→ **Supplied data**:

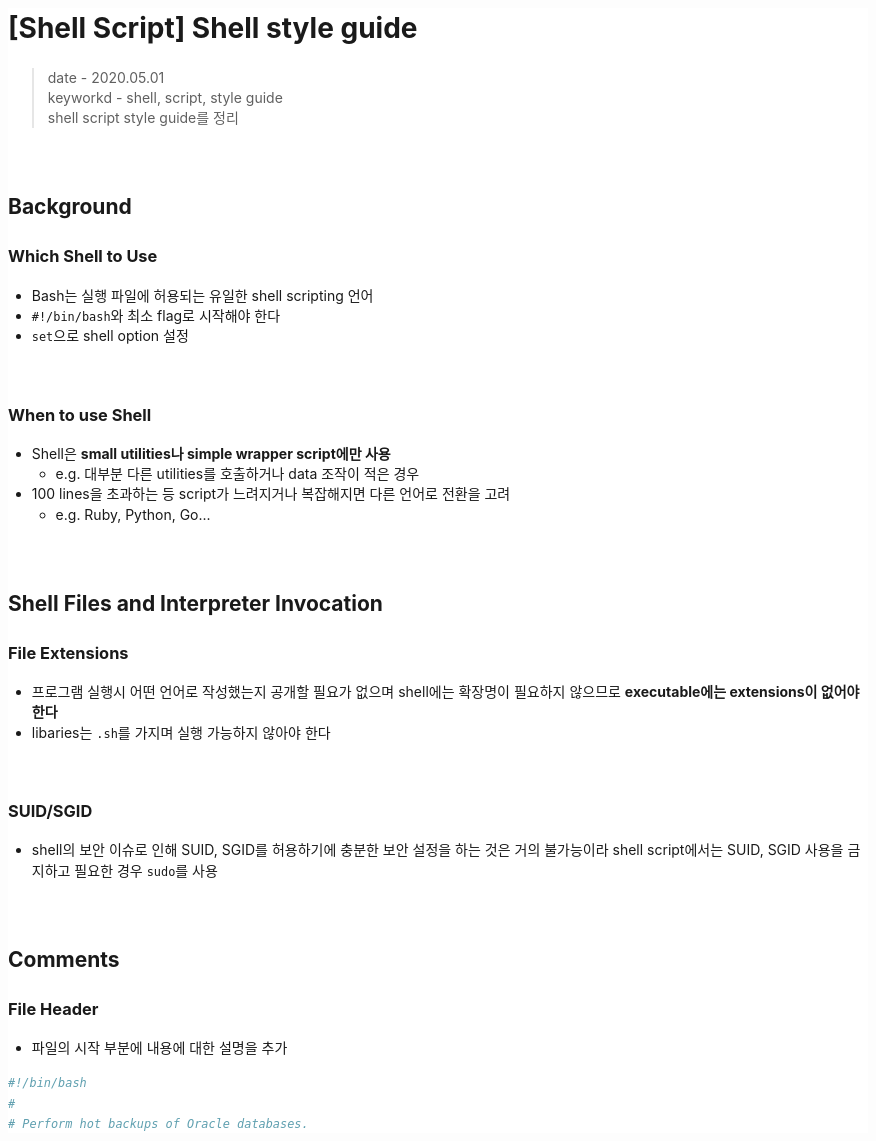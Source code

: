 # [Shell Script] Shell style guide
> date - 2020.05.01  
> keyworkd - shell, script, style guide  
> shell script style guide를 정리

<br>

## Background

### Which Shell to Use
* Bash는 실행 파일에 허용되는 유일한 shell scripting 언어
* `#!/bin/bash`와 최소 flag로 시작해야 한다
* `set`으로 shell option 설정

<br>

### When to use Shell
* Shell은 **small utilities나 simple wrapper script에만 사용**
  * e.g. 대부분 다른 utilities를 호출하거나 data 조작이 적은 경우
* 100 lines을 초과하는 등 script가 느려지거나 복잡해지면 다른 언어로 전환을 고려
  * e.g. Ruby, Python, Go...

<br>

## Shell Files and Interpreter Invocation

### File Extensions
* 프로그램 실행시 어떤 언어로 작성했는지 공개할 필요가 없으며 shell에는 확장명이 필요하지 않으므로 **executable에는 extensions이 없어야 한다**
* libaries는 `.sh`를 가지며 실행 가능하지 않아야 한다

<br>

### SUID/SGID
* shell의 보안 이슈로 인해 SUID, SGID를 허용하기에 충분한 보안 설정을 하는 것은 거의 불가능이라 shell script에서는 SUID, SGID 사용을 금지하고 필요한 경우 `sudo`를 사용


<br>

## Comments

### File Header
* 파일의 시작 부분에 내용에 대한 설명을 추가

```sh
#!/bin/bash
#
# Perform hot backups of Oracle databases.
```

→ **Task to complete**: List all lines from the entries that include the word "SGID".

→ **Answer to this problem**:
### SUID/SGID
* shell의 보안 이슈로 인해 SUID, SGID를 허용하기에 충분한 보안 설정을 하는 것은 거의 불가능이라 shell script에서는 SUID, SGID 사용을 금지하고 필요한 경우 `sudo`를 사용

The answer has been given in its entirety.